Expected results. Although constitutively active β-catenin is seen in the cancer cells in a significant number of breast cancer tumors, the mechanism is not known. There are differences in the signaling pathway in different tumor cells that are detected by these studies. If a mutation in a Wnt receptor or β-catenin modifier is present, then the sequencing studies detect this difference. If autocrine stimulation is present, then we see expression of one of the Wnt ligands by the cancer cells.
Does Wnt expression by different populations of tumor cells in some tumors drive breast cancer cell growth? Perhaps more so than any other type of cancer, a breast cancer tumor contains a heterogeneous population of normal cells including mesenchymal (stromal) cells, inflammatory cells, and endothelial cells that interact with malignant cells to modulate tumor growth and invasion. The purpose is to begin to understand the role of the Wnt pathway in such interactions.

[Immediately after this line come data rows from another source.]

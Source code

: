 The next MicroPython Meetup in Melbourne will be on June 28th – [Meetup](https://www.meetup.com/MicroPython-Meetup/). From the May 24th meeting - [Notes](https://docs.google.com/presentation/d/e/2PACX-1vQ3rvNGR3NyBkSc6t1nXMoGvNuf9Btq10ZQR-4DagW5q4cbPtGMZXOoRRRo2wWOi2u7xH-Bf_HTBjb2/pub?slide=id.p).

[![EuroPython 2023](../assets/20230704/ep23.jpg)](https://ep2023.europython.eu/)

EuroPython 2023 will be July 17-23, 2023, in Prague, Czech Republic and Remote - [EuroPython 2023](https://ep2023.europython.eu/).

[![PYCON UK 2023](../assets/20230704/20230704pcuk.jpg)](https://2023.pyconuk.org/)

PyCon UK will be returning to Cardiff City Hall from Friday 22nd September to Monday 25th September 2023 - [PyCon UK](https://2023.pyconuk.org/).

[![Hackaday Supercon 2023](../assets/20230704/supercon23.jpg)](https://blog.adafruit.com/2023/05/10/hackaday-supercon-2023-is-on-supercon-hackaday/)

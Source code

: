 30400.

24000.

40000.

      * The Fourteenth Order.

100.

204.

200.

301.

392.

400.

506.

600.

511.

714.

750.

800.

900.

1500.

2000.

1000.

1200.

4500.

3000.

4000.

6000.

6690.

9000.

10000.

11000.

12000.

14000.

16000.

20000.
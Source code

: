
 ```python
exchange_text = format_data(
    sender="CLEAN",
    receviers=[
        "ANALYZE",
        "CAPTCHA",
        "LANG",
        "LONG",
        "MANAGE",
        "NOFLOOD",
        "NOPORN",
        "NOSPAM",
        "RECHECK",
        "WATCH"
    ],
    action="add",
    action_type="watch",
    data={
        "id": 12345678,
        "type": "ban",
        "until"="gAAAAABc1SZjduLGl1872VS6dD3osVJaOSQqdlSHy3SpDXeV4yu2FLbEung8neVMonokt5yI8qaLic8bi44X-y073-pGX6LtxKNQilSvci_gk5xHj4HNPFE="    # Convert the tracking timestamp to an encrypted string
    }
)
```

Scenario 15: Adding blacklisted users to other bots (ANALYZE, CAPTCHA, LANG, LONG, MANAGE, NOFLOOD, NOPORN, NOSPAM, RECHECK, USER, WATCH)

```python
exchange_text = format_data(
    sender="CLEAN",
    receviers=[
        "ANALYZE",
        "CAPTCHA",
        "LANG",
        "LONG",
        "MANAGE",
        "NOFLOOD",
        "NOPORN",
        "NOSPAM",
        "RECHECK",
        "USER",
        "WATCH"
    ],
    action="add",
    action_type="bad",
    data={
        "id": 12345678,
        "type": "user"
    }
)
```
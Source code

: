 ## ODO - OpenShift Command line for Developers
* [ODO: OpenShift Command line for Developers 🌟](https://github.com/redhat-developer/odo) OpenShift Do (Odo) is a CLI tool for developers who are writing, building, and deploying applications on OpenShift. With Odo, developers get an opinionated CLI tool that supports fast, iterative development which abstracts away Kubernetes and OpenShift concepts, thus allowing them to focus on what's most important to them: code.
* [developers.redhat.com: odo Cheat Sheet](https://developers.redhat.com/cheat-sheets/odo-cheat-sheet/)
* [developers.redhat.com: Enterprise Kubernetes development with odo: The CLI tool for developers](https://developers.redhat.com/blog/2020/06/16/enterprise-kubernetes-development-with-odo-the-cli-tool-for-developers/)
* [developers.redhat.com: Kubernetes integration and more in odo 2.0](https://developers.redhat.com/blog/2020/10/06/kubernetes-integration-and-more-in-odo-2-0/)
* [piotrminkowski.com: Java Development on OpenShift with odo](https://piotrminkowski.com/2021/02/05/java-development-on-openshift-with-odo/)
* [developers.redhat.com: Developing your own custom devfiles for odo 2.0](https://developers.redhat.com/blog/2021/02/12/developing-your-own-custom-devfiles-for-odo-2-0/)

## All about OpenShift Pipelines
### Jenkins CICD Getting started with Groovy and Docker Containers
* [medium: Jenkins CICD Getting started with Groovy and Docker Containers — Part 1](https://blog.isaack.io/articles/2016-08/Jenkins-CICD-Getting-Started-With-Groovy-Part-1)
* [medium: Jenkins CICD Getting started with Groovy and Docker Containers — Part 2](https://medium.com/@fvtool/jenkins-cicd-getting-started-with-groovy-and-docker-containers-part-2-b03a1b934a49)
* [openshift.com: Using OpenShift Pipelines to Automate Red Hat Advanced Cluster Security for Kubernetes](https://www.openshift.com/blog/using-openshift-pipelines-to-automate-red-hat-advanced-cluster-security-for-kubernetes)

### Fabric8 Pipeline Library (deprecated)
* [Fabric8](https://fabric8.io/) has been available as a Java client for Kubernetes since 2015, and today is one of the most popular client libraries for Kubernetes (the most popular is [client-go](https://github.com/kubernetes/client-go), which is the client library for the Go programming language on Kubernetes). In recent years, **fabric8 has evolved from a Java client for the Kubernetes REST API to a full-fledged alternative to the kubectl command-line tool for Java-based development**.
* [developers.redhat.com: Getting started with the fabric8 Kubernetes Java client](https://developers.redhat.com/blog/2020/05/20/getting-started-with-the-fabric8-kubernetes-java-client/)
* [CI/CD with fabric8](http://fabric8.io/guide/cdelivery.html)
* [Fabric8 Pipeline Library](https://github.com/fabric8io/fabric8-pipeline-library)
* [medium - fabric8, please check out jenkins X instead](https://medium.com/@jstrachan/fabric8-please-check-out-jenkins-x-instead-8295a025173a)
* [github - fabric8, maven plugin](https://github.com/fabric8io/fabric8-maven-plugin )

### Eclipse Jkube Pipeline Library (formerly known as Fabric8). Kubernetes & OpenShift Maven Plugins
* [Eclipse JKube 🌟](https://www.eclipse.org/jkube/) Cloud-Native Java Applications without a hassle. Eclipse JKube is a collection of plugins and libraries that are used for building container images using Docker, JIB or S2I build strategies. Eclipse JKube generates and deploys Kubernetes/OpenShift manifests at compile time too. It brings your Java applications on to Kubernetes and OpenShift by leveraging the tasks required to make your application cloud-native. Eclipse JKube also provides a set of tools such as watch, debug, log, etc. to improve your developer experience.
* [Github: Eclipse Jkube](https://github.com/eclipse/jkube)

We contemplate that normal stromal elements including mesenchymal and endothelial cells produce different Wnts that influence tumor cell proliferation and invasion. Just unpassaged tumors are analyzed since the xenograft tumors would be expected to have infiltrating normal mouse stromal cells and analysis of the mouse cells would be too complicated. Purification of these cells by flow-cytometry allow both molecular and biological analysis of these cells without first placing the cells in tissue culture. This is particularly important since the normal cells are known to change expression of genes when cultured in vitro.
The normal stromal cells are thought to play a role in the proliferation of breast cancer cells. It is also likely that the cell-cell interactions between cancer cells contribute to tumor growth. Wnt signaling is one of the major pathways that normal tissue cells use to talk to each other. Therefore, it is important to understand how this pathway is regulated in tumors. Specific Wnt proteins can activate specific frizzled receptors. Some frizzled receptors signal through β-catenin, while others signal through different pathways. To understand how the various populations of tumor cells within a tumor might talk to the tumorigenic breast cancer cells through this pathway, we must first determine which frizzled and Wnt genes are expressed by the normal cells and the cancer cells from multiple patients' tumors. Therefore, we identify the Wnt pathway genes that are expressed by each population of normal cells and the cancer cells isolated from the 5 patients' tumor samples that have constitutive β-catenin signaling and the cancer cells from 5 patients' tumors that do not have constitutive activation of this protein.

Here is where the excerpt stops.